И вот Мочалов выбегает, вопреки всем комментаторам, вопреки замыслу роли, вопреки начитываниям Полевого[48], — и вдруг зрителю открывается истина. Однажды Мочалов пред началом спектакля сказал, обращаясь к актерам (воспоминания Живокини[49]): «Сегодня я вас всех убью». И действительно «убил», то есть играл так, что никого и ничего не было видно, кроме него. Это предвкушение «духа» — факт, подтверждаемый многими свидетельствами. Сошлемся хотя бы на Шиллера, утверждавшего в своих авторских признаниях, что до того, как у него является собственно поэтическая идея, он испытывает целое музыкальное настроение. Творчество Мочалова в «мочаловские минуты» можно отнести, выражаясь термином новейшей психологии, к области «подсознательного». Вот, например, как передает Якушкин[50] о выходе Мочалова в «Ричарде III». Помощник режиссера ищет Мочалова за кулисами, чтобы напомнить о выходе, и застает его «с лицом, искаженным от гнева и злобы: в порыве страсти Мочалов резал мечом декорацию». Понятно, что при таком увлечении вдохновенного артиста он поразил ужасом зрителей, когда выскочил на сцену с воплем: «Коня! Полцарства за коня!» Молодой Шумский[51], сидевший в этот вечер в оркестре, не выдержал {88} и вылетел оттуда, не помня себя, при этом появлений Ричарда III.
Все, что мы знаем об алкоголизме Мочалова, подтверждает наше предположение об оргийности его творчества. Алкоголизм едва ли правильно рассматривать как причину экстазов искусства. Тут последствие часто принимается за причину. Вернее предположить, что вакхическая натура требует алкоголя, под влиянием которого разряжается, так сказать, ее болезненная аффектация. Со своей стороны, разумеется, и алкоголь вызывает аффекты и патологические явления душевного расстройства. Но это взаимодействие не должно закрывать глаза на основную причину, которая заключается в том, что душевное равновесие так называемых нормальных людей нарушено у натур вакхических, стремящихся к экстазу. Не потому Бодлер, По и пр. впадали в творческий транс, что пили, но потому пили, что были склонны ко всякого рода экстазам. Горячий хмель забвения, в котором нуждаются, в той или иной форме, все люди, является безотлагательной, неустранимой потребностью для натур оргиастических. Эти люди не могут жить «по ниточке», но должны гореть. И они горят. Одни горят умнее, разнообразя формы экстазов, выбирая среди них самые совершенные и духовные; другие горят элементарно, прибегая к самым несложным и унизительным для человеческого достоинства «средствам». Обидно, когда богато одаренная натура глупо «сгорает», но сгореть она должна, ибо такова ее внутренняя организация.

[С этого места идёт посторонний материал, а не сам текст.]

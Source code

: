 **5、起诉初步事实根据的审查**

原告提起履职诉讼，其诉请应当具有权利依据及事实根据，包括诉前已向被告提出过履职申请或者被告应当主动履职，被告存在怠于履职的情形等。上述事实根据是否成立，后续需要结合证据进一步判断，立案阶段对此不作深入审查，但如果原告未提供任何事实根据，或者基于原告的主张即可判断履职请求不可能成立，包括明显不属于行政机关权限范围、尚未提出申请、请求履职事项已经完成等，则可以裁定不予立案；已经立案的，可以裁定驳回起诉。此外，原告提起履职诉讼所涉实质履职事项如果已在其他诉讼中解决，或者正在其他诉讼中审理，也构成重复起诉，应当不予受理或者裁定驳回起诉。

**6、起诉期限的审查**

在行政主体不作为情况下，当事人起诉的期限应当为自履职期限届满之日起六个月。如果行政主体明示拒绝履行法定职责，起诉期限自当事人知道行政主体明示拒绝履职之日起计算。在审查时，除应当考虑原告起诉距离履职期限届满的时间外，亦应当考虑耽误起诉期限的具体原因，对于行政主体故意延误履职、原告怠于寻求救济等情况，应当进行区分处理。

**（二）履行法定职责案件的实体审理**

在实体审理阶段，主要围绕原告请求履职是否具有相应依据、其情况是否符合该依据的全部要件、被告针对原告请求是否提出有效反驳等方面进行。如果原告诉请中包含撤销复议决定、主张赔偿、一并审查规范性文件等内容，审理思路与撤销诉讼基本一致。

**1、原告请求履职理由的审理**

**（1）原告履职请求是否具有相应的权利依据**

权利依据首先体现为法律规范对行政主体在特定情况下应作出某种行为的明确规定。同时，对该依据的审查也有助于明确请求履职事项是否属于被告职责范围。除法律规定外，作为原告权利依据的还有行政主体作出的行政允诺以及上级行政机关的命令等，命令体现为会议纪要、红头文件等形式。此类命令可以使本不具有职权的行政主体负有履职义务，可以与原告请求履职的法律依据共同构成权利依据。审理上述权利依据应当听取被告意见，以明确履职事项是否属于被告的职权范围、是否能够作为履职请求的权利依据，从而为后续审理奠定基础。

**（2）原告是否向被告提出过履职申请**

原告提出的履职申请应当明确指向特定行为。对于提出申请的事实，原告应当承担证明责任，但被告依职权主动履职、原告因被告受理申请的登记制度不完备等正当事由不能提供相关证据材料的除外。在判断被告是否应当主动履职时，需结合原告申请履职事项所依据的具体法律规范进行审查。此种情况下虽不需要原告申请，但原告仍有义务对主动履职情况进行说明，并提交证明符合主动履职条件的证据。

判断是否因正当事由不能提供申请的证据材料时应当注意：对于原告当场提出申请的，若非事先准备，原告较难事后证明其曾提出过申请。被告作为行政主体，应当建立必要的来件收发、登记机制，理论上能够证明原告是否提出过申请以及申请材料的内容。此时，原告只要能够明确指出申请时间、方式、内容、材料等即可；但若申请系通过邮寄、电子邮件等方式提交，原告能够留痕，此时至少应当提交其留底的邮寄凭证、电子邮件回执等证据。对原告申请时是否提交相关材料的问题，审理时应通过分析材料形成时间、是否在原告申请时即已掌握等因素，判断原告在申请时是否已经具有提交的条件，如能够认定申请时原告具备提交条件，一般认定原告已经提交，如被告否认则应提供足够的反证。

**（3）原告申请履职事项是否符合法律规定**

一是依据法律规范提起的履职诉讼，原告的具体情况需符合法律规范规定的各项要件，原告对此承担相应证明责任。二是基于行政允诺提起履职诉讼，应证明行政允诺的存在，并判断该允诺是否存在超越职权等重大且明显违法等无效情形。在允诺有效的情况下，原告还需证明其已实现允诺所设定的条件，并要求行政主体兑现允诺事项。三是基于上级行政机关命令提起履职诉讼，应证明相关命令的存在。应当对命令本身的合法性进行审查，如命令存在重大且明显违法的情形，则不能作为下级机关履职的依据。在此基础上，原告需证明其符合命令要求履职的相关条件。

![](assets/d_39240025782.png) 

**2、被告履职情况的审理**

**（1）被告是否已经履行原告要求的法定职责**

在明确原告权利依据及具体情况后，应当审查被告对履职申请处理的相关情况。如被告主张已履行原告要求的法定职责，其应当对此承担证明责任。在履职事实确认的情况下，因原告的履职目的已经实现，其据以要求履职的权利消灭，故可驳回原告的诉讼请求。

Влияние алкоголя, собственно, на сценическую игру вообще крайне гибельно, особенно с течением времени, по мере укоренения привычного алкоголизма. Мы должны отнести именно к алкоголю те «бормотания» Мочалова, о которых упоминали свидетели и очевидцы: упадок {89} нервов, для зрителей непонятный, но объясняемый тем, что принятые дозы алкоголя уже не действовали. Вначале, то есть в молодости, сравнительно небольшие дозы алкоголя содействовали посещению «духа» или, во всяком случае, возвещали его приближение. Но постепенно приходилось либо увеличивать прием алкоголя в огромной степени, уже грозившей опьянением, либо идти на чрезвычайный упадок нервов.